** DATA SHOWN **
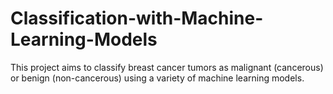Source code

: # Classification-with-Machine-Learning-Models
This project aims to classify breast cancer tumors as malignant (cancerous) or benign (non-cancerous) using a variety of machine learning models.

* * *

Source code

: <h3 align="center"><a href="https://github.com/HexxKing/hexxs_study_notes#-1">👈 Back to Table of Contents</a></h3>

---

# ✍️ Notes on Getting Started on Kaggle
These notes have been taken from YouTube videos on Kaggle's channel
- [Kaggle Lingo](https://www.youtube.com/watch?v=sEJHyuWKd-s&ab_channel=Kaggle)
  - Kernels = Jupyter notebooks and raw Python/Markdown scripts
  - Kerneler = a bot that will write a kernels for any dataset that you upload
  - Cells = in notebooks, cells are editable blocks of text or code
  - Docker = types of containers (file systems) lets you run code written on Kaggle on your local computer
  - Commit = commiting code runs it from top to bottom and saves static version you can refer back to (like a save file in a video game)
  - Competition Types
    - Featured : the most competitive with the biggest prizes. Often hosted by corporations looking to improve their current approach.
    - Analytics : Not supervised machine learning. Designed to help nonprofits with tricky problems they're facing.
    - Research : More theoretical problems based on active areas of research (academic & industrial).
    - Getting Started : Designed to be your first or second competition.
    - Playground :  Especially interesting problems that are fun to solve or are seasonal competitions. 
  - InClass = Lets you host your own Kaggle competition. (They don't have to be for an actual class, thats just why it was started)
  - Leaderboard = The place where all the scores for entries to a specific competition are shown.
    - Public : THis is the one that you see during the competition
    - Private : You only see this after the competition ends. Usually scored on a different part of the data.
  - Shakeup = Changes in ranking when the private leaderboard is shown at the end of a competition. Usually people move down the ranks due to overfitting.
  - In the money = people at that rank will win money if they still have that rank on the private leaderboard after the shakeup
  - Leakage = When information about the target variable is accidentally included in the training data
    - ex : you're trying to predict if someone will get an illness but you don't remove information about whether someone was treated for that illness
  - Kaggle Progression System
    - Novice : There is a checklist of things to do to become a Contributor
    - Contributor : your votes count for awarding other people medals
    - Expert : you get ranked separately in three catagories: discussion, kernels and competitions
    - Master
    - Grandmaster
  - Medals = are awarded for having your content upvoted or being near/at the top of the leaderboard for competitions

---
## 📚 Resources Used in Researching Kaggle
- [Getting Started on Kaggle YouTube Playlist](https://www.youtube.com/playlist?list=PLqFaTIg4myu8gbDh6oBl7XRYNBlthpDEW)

** WHAT IS EXPECTED **
Look through the entries above and quote exactly the lines from the line with "- Grandmaster" to the line with "- [Getting Started", counting both of those lines.

** EXERCISE ANSWER **
    - Grandmaster
  - Medals = are awarded for having your content upvoted or being near/at the top of the leaderboard for competitions

---
## 📚 Resources Used in Researching Kaggle
- [Getting Started on Kaggle YouTube Playlist](https://www.youtube.com/playlist?list=PLqFaTIg4myu8gbDh6oBl7XRYNBlthpDEW)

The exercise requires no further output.